++++ Information shown ++++

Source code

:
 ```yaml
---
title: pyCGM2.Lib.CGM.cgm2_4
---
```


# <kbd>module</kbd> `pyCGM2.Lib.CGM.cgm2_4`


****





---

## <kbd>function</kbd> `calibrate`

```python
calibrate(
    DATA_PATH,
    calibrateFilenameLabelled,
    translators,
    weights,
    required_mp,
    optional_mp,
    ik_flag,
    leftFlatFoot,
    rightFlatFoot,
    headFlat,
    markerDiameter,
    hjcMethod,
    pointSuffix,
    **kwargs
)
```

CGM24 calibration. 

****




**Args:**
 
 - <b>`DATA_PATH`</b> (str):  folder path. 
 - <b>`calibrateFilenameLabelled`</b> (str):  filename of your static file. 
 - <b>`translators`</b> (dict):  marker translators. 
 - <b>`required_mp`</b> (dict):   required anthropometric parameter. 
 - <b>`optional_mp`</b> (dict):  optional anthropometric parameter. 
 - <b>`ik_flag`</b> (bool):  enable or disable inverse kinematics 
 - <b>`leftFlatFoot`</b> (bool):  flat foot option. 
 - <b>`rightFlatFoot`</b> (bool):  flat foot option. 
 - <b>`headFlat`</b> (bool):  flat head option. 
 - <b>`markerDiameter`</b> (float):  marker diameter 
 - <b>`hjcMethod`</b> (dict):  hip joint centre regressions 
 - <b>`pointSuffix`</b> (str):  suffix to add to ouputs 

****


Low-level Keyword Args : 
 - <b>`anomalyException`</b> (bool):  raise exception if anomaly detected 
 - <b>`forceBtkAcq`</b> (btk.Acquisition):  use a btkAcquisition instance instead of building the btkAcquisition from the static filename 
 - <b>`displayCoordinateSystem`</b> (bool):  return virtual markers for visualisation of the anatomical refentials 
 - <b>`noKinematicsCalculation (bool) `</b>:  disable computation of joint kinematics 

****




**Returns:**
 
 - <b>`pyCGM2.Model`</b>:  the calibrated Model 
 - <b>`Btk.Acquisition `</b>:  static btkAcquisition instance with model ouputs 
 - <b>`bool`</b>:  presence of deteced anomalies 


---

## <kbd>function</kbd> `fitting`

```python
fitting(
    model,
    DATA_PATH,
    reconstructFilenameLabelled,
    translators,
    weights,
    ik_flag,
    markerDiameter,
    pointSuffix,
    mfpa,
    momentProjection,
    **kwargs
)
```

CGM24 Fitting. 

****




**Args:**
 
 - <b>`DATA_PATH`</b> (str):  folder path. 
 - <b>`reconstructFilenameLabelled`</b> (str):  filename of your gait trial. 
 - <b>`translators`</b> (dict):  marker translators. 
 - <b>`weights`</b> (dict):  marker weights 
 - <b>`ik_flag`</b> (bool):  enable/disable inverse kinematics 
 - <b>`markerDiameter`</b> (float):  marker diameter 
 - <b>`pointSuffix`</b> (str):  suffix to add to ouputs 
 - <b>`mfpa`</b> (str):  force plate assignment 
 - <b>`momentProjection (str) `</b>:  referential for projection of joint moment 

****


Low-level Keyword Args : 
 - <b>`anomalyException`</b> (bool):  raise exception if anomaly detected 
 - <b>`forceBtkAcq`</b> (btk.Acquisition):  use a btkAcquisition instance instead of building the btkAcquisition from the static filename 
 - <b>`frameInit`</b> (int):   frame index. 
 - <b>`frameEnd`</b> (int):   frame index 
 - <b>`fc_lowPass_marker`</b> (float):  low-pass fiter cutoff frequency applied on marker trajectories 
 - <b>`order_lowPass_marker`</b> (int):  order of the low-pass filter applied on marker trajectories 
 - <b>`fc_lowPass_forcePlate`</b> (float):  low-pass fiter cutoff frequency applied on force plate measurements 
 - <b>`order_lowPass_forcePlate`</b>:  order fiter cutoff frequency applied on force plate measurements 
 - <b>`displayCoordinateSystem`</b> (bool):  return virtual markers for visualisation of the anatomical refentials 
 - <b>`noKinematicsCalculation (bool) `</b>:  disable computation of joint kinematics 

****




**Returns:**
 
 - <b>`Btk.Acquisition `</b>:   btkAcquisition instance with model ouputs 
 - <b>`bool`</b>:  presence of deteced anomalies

++++

_Goal of the exercise:_
Output all records exactly, with nothing added or dropped.

_Solution to this problem:_
Source code

:
 ```yaml
---
title: pyCGM2.Lib.CGM.cgm2_4
---
```


# <kbd>module</kbd> `pyCGM2.Lib.CGM.cgm2_4`


****





---

## <kbd>function</kbd> `calibrate`

```python
calibrate(
    DATA_PATH,
    calibrateFilenameLabelled,
    translators,
    weights,
    required_mp,
    optional_mp,
    ik_flag,
    leftFlatFoot,
    rightFlatFoot,
    headFlat,
    markerDiameter,
    hjcMethod,
    pointSuffix,
    **kwargs
)
```

CGM24 calibration. 

****




**Args:**
 
 - <b>`DATA_PATH`</b> (str):  folder path. 
 - <b>`calibrateFilenameLabelled`</b> (str):  filename of your static file. 
 - <b>`translators`</b> (dict):  marker translators. 
 - <b>`required_mp`</b> (dict):   required anthropometric parameter. 
 - <b>`optional_mp`</b> (dict):  optional anthropometric parameter. 
 - <b>`ik_flag`</b> (bool):  enable or disable inverse kinematics 
 - <b>`leftFlatFoot`</b> (bool):  flat foot option. 
 - <b>`rightFlatFoot`</b> (bool):  flat foot option. 
 - <b>`headFlat`</b> (bool):  flat head option. 
 - <b>`markerDiameter`</b> (float):  marker diameter 
 - <b>`hjcMethod`</b> (dict):  hip joint centre regressions 
 - <b>`pointSuffix`</b> (str):  suffix to add to ouputs 

****


Low-level Keyword Args : 
 - <b>`anomalyException`</b> (bool):  raise exception if anomaly detected 
 - <b>`forceBtkAcq`</b> (btk.Acquisition):  use a btkAcquisition instance instead of building the btkAcquisition from the static filename 
 - <b>`displayCoordinateSystem`</b> (bool):  return virtual markers for visualisation of the anatomical refentials 
 - <b>`noKinematicsCalculation (bool) `</b>:  disable computation of joint kinematics 

****




**Returns:**
 
 - <b>`pyCGM2.Model`</b>:  the calibrated Model 
 - <b>`Btk.Acquisition `</b>:  static btkAcquisition instance with model ouputs 
 - <b>`bool`</b>:  presence of deteced anomalies 


---

## <kbd>function</kbd> `fitting`

```python
fitting(
    model,
    DATA_PATH,
    reconstructFilenameLabelled,
    translators,
    weights,
    ik_flag,
    markerDiameter,
    pointSuffix,
    mfpa,
    momentProjection,
    **kwargs
)
```

CGM24 Fitting. 

****




**Args:**
 
 - <b>`DATA_PATH`</b> (str):  folder path. 
 - <b>`reconstructFilenameLabelled`</b> (str):  filename of your gait trial. 
 - <b>`translators`</b> (dict):  marker translators. 
 - <b>`weights`</b> (dict):  marker weights 
 - <b>`ik_flag`</b> (bool):  enable/disable inverse kinematics 
 - <b>`markerDiameter`</b> (float):  marker diameter 
 - <b>`pointSuffix`</b> (str):  suffix to add to ouputs 
 - <b>`mfpa`</b> (str):  force plate assignment 
 - <b>`momentProjection (str) `</b>:  referential for projection of joint moment 

****


Low-level Keyword Args : 
 - <b>`anomalyException`</b> (bool):  raise exception if anomaly detected 
 - <b>`forceBtkAcq`</b> (btk.Acquisition):  use a btkAcquisition instance instead of building the btkAcquisition from the static filename 
 - <b>`frameInit`</b> (int):   frame index. 
 - <b>`frameEnd`</b> (int):   frame index 
 - <b>`fc_lowPass_marker`</b> (float):  low-pass fiter cutoff frequency applied on marker trajectories 
 - <b>`order_lowPass_marker`</b> (int):  order of the low-pass filter applied on marker trajectories 
 - <b>`fc_lowPass_forcePlate`</b> (float):  low-pass fiter cutoff frequency applied on force plate measurements 
 - <b>`order_lowPass_forcePlate`</b>:  order fiter cutoff frequency applied on force plate measurements 
 - <b>`displayCoordinateSystem`</b> (bool):  return virtual markers for visualisation of the anatomical refentials 
 - <b>`noKinematicsCalculation (bool) `</b>:  disable computation of joint kinematics 

****




**Returns:**
 
 - <b>`Btk.Acquisition `</b>:   btkAcquisition instance with model ouputs 
 - <b>`bool`</b>:  presence of deteced anomalies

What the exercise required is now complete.